Segment Start: Provided entries

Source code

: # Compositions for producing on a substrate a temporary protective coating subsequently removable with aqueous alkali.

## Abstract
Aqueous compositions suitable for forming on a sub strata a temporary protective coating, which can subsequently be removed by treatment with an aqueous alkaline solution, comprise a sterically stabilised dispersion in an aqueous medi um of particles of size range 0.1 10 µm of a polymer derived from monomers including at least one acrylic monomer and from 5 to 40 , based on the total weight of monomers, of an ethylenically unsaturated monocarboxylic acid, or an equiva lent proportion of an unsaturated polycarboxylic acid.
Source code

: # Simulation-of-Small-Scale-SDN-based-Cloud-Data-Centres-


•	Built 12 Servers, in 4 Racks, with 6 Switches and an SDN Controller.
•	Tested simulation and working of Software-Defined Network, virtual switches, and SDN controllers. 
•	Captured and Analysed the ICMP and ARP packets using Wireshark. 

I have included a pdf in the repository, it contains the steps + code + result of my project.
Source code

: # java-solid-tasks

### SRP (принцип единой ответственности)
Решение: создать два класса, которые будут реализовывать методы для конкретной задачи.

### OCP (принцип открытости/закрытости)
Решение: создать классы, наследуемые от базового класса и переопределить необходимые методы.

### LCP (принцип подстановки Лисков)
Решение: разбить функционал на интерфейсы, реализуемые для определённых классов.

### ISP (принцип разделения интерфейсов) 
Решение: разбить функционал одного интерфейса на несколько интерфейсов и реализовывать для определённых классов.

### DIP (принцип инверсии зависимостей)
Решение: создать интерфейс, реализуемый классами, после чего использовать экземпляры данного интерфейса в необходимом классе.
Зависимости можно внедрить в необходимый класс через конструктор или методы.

Segment End: Provided entries

Please reproduce the material above exactly, line by line.

Source code

: # Compositions for producing on a substrate a temporary protective coating subsequently removable with aqueous alkali.

## Abstract
Aqueous compositions suitable for forming on a sub strata a temporary protective coating, which can subsequently be removed by treatment with an aqueous alkaline solution, comprise a sterically stabilised dispersion in an aqueous medi um of particles of size range 0.1 10 µm of a polymer derived from monomers including at least one acrylic monomer and from 5 to 40 , based on the total weight of monomers, of an ethylenically unsaturated monocarboxylic acid, or an equiva lent proportion of an unsaturated polycarboxylic acid.
Source code

: # Simulation-of-Small-Scale-SDN-based-Cloud-Data-Centres-


•	Built 12 Servers, in 4 Racks, with 6 Switches and an SDN Controller.
•	Tested simulation and working of Software-Defined Network, virtual switches, and SDN controllers. 
•	Captured and Analysed the ICMP and ARP packets using Wireshark. 

I have included a pdf in the repository, it contains the steps + code + result of my project.
Source code

: # java-solid-tasks

### SRP (принцип единой ответственности)
Решение: создать два класса, которые будут реализовывать методы для конкретной задачи.

### OCP (принцип открытости/закрытости)
Решение: создать классы, наследуемые от базового класса и переопределить необходимые методы.

### LCP (принцип подстановки Лисков)
Решение: разбить функционал на интерфейсы, реализуемые для определённых классов.

### ISP (принцип разделения интерфейсов) 
Решение: разбить функционал одного интерфейса на несколько интерфейсов и реализовывать для определённых классов.

### DIP (принцип инверсии зависимостей)
Решение: создать интерфейс, реализуемый классами, после чего использовать экземпляры данного интерфейса в необходимом классе.
Зависимости можно внедрить в необходимый класс через конструктор или методы.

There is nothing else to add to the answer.